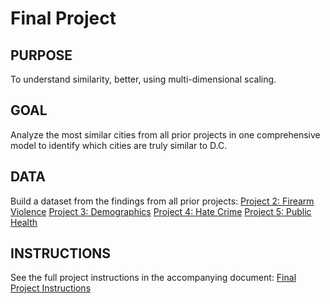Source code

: # Final Project

## PURPOSE 
To understand similarity, better, using multi-dimensional scaling.

## GOAL
Analyze the most similar cities from all prior projects in one comprehensive model to identify which cities are truly similar to D.C.

## DATA
Build a dataset from the findings from all prior projects:
[Project 2: Firearm Violence](../Project%2/instructions/Project2_Instructions.pdf)
[Project 3: Demographics](../Project%3/instructions/Project3_Instructions.pdf)
[Project 4: Hate Crime](../Project%4/instructions/Project4_Instructions.pdf)
[Project 5: Public Health](../Project%5/instructions/Project4_Instructions.pdf)

## INSTRUCTIONS
See the full project instructions in the accompanying document: [Final Project Instructions](instructions/FinalProject_Instructions.pdf)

## What this task involves
The response should be the lines from the one containing "[Project 2: Firearm" through the last line of the data, set down exactly and with no other line.

## Exercise answer
[Project 2: Firearm Violence](../Project%2/instructions/Project2_Instructions.pdf)
[Project 3: Demographics](../Project%3/instructions/Project3_Instructions.pdf)
[Project 4: Hate Crime](../Project%4/instructions/Project4_Instructions.pdf)
[Project 5: Public Health](../Project%5/instructions/Project4_Instructions.pdf)

## INSTRUCTIONS
See the full project instructions in the accompanying document: [Final Project Instructions](instructions/FinalProject_Instructions.pdf)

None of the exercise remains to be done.